■ Task objective:
Locate and copy each line in the data that contains the word "band".

__________________________________________________

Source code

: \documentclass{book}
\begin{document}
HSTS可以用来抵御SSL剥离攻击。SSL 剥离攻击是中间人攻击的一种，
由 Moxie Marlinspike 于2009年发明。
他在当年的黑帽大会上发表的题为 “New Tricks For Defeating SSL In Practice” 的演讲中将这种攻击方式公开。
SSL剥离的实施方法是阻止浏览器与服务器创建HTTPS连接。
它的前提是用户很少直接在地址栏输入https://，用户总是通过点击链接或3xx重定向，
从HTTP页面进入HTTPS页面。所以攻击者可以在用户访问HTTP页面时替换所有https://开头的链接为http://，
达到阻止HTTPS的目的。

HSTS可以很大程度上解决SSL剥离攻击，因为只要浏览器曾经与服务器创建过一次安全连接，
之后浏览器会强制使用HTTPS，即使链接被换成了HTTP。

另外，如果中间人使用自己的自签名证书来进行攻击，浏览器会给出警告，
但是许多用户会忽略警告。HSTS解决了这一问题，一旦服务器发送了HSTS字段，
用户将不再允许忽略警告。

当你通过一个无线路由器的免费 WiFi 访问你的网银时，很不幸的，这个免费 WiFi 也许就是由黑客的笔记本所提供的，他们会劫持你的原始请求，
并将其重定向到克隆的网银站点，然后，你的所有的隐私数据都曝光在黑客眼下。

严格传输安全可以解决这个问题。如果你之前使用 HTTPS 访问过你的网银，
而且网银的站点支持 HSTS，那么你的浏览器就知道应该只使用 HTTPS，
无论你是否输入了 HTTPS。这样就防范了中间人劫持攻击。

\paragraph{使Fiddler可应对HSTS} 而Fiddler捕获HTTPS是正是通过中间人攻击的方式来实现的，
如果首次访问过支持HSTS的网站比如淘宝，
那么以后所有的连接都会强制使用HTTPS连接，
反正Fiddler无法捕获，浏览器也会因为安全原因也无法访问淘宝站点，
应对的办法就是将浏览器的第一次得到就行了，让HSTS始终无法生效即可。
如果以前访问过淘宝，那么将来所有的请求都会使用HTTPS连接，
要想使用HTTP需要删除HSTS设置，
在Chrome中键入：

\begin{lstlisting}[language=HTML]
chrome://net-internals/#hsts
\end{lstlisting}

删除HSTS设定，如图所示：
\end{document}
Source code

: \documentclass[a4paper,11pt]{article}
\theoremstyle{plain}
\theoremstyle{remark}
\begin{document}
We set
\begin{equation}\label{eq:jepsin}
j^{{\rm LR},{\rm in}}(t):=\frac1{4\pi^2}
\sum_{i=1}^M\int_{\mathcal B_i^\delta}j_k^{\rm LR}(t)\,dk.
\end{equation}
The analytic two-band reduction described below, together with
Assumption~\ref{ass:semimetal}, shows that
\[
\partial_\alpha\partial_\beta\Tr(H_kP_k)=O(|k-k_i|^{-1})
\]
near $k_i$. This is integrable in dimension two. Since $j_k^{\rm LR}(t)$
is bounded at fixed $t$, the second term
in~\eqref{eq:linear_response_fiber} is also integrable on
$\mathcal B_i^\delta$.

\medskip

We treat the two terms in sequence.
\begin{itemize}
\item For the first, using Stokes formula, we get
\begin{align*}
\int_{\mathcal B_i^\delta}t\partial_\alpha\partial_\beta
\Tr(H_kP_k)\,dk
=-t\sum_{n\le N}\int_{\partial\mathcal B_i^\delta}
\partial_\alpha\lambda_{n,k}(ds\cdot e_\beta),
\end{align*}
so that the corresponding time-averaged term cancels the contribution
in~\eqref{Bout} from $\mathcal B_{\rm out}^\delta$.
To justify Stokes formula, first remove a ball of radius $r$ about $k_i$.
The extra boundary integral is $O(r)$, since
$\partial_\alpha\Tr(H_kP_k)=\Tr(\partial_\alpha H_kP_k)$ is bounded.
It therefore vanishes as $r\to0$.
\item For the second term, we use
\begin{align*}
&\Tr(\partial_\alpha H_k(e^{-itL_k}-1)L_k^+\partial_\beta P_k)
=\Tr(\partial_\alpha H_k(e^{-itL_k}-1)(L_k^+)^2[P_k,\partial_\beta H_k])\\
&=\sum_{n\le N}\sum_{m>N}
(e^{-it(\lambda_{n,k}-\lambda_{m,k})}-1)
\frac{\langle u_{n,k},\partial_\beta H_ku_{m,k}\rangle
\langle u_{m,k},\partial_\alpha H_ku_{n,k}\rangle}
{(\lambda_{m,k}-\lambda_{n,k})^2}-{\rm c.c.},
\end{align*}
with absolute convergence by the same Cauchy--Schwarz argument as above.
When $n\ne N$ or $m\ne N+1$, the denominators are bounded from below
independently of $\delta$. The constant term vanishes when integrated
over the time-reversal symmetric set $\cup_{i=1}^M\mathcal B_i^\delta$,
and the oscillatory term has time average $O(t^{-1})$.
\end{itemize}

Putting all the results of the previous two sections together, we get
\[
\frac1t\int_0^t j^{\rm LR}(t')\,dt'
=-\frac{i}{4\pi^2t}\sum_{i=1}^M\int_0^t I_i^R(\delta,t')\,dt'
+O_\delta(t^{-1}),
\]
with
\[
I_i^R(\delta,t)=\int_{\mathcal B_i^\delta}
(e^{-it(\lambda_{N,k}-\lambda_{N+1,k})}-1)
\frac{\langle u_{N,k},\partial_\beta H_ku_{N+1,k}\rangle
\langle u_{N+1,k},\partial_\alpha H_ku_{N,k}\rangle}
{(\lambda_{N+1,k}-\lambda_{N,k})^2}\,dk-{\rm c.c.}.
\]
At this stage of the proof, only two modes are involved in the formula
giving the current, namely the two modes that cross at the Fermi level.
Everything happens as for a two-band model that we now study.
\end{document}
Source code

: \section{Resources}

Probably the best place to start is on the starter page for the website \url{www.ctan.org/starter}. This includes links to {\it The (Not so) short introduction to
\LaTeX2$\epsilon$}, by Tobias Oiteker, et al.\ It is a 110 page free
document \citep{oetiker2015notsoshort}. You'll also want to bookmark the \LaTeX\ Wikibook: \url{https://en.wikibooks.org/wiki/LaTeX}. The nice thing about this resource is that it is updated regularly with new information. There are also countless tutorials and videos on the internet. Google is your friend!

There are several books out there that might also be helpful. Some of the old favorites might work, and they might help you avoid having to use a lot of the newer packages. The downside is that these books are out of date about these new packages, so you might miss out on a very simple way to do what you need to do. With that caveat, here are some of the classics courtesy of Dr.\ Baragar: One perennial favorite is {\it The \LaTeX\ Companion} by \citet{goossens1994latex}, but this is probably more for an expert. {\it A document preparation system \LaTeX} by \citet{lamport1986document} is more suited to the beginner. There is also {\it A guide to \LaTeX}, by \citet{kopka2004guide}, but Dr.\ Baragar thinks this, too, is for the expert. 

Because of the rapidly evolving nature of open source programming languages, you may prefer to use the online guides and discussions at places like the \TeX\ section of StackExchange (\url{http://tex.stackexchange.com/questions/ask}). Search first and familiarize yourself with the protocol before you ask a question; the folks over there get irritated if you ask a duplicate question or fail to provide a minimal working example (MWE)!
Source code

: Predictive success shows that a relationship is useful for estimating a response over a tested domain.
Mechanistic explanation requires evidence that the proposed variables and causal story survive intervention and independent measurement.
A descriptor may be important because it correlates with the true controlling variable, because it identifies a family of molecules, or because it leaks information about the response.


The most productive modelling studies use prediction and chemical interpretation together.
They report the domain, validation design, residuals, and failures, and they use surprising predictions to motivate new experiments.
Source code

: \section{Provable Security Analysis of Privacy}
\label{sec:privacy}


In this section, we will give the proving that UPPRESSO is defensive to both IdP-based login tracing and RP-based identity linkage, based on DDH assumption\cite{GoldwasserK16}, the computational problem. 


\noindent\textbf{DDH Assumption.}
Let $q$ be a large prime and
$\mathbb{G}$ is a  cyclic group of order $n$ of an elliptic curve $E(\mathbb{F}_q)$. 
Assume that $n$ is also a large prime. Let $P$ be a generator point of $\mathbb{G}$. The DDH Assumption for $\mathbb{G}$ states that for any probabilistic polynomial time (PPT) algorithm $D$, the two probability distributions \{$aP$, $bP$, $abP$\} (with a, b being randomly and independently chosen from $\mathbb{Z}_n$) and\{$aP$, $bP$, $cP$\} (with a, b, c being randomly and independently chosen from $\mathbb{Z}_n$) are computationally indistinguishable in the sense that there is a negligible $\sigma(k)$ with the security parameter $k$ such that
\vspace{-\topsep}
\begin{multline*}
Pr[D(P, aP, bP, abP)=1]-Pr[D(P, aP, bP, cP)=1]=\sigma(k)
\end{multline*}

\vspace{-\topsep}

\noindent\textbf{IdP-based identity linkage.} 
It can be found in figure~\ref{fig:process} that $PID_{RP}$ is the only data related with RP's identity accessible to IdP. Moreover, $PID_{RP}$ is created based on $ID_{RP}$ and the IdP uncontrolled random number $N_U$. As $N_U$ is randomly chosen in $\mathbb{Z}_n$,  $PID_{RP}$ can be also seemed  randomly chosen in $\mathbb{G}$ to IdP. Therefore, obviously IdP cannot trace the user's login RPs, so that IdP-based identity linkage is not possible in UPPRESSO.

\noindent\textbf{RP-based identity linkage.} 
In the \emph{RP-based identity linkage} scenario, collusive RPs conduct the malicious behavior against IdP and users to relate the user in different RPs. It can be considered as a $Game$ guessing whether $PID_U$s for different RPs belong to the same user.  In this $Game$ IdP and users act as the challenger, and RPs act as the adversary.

__________________________________________________

■ Answer box:
The analytic two-band reduction described below, together with
Everything happens as for a two-band model that we now study.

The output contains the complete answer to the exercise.